Linebackers: St. Matthew, St. Peter and St. John the Evangelist. With a 4-3 defense, we are going to have the rock of the church be the rock of the linebacking core. Peter will be the Ray Lewis of this team — without the alleged murder charges — barking out orders. That’s not to say Matthew and John are slouches on the outside. They can slide up for a blitz with some of their miracles but sit back and guide the direction of the team or the church.

Safeties: St. Paul and St. Ignatius of Loyola: When I’m assessing a safety I’m looking at how much coverage they can handle. St. Paul bringing Christianity out from the near east and into the entire Western World is only matched by Ignatius setting up missions in literally the new entire world, new and old. I think between them, they can cover basically anyone lined up on the other side.

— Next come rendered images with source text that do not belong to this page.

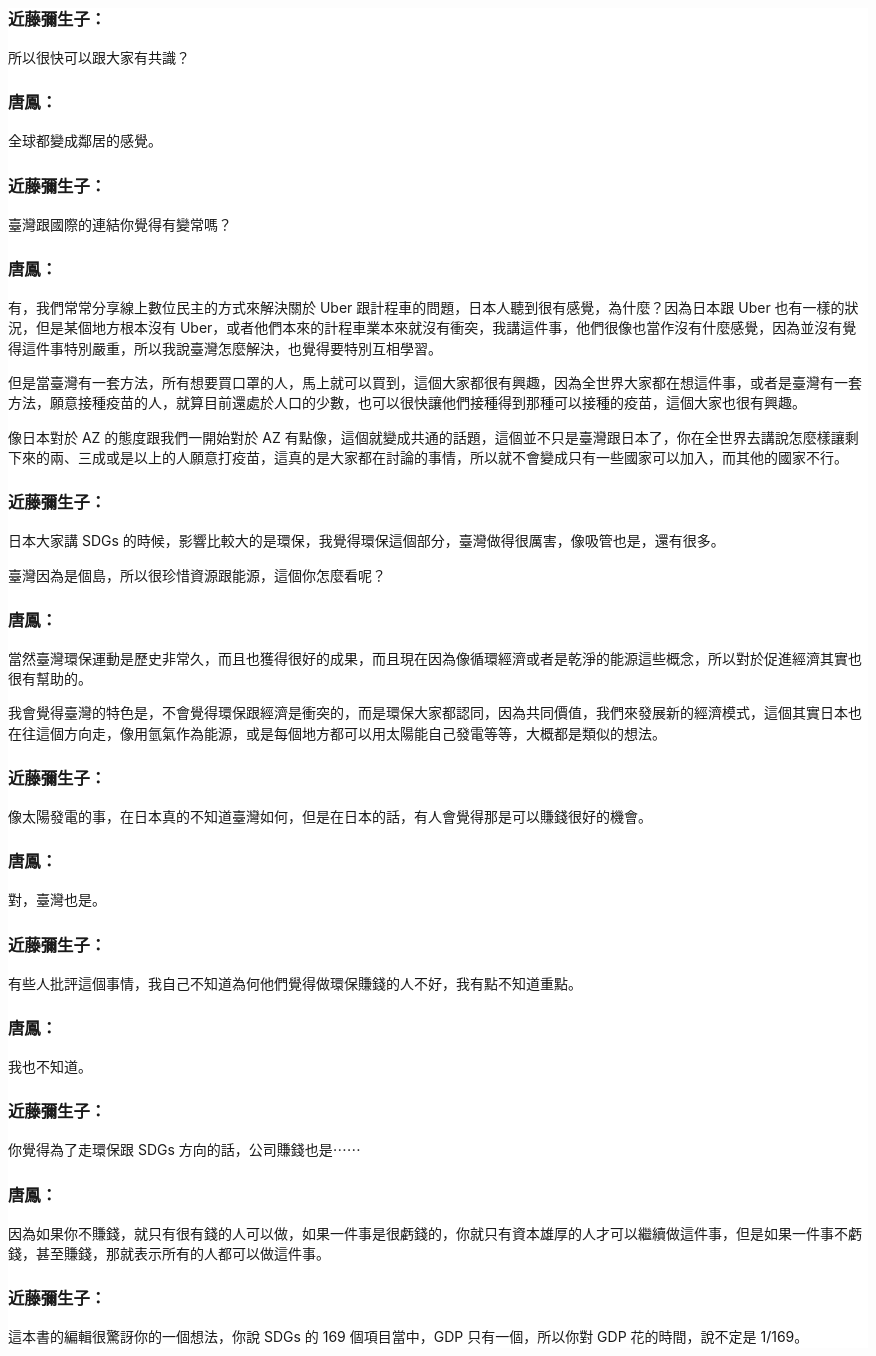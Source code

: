 ### 近藤彌生子：
所以很快可以跟大家有共識？

### 唐鳳：
全球都變成鄰居的感覺。

### 近藤彌生子：
臺灣跟國際的連結你覺得有變常嗎？

### 唐鳳：
有，我們常常分享線上數位民主的方式來解決關於 Uber 跟計程車的問題，日本人聽到很有感覺，為什麼？因為日本跟 Uber 也有一樣的狀況，但是某個地方根本沒有 Uber，或者他們本來的計程車業本來就沒有衝突，我講這件事，他們很像也當作沒有什麼感覺，因為並沒有覺得這件事特別嚴重，所以我說臺灣怎麼解決，也覺得要特別互相學習。

但是當臺灣有一套方法，所有想要買口罩的人，馬上就可以買到，這個大家都很有興趣，因為全世界大家都在想這件事，或者是臺灣有一套方法，願意接種疫苗的人，就算目前還處於人口的少數，也可以很快讓他們接種得到那種可以接種的疫苗，這個大家也很有興趣。

像日本對於 AZ 的態度跟我們一開始對於 AZ 有點像，這個就變成共通的話題，這個並不只是臺灣跟日本了，你在全世界去講說怎麼樣讓剩下來的兩、三成或是以上的人願意打疫苗，這真的是大家都在討論的事情，所以就不會變成只有一些國家可以加入，而其他的國家不行。

### 近藤彌生子：
日本大家講 SDGs 的時候，影響比較大的是環保，我覺得環保這個部分，臺灣做得很厲害，像吸管也是，還有很多。

臺灣因為是個島，所以很珍惜資源跟能源，這個你怎麼看呢？

### 唐鳳：
當然臺灣環保運動是歷史非常久，而且也獲得很好的成果，而且現在因為像循環經濟或者是乾淨的能源這些概念，所以對於促進經濟其實也很有幫助的。

我會覺得臺灣的特色是，不會覺得環保跟經濟是衝突的，而是環保大家都認同，因為共同價值，我們來發展新的經濟模式，這個其實日本也在往這個方向走，像用氫氣作為能源，或是每個地方都可以用太陽能自己發電等等，大概都是類似的想法。

### 近藤彌生子：
像太陽發電的事，在日本真的不知道臺灣如何，但是在日本的話，有人會覺得那是可以賺錢很好的機會。

### 唐鳳：
對，臺灣也是。

### 近藤彌生子：
有些人批評這個事情，我自己不知道為何他們覺得做環保賺錢的人不好，我有點不知道重點。

### 唐鳳：
我也不知道。

### 近藤彌生子：
你覺得為了走環保跟 SDGs 方向的話，公司賺錢也是⋯⋯

### 唐鳳：
因為如果你不賺錢，就只有很有錢的人可以做，如果一件事是很虧錢的，你就只有資本雄厚的人才可以繼續做這件事，但是如果一件事不虧錢，甚至賺錢，那就表示所有的人都可以做這件事。

### 近藤彌生子：
這本書的編輯很驚訝你的一個想法，你說 SDGs 的 169 個項目當中，GDP 只有一個，所以你對 GDP 花的時間，說不定是 1/169。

Defensive Backs: St. Patrick and St. Paul of Thebes. We’ve heard of Revis Island when it comes to locking down a receiver but what about Patrick locking down the entire island of Ireland? If he can drive out an entire type of animal, I’m sure he can drive out most opposing receivers. On the opposite side of the field we have Paul who lived as a hermit in the Egyptian desert until he was 113 years old. The kind of success in isolation is sure to translate into a lockdown defender.

Kicker/Punter: St. Simeon Stylites. This guy lived on a freaking pillar for 37 years to demonstrate his love of God. 37 years. There is no doubt this man’s leg muscles are able to kick a routine 43 yard field goal if he can stand on a literal pillar for close to four decades.

Though we may not be the most talented team, I think we have a little luck on our side — or Providence if you look at it that way. Every lucky bounce, referee indecision and onside kick will probably go our way. Don’t even get me started on Hail Mary’s. With every week having an “Immaculate Reception” or any sort of last play “Miracle” coupled with a medical staff consisting of Jesus healing any hurt players, I think we’ll be just fine.

The views expressed in this column are those of the author and not necessarily those of The Observer.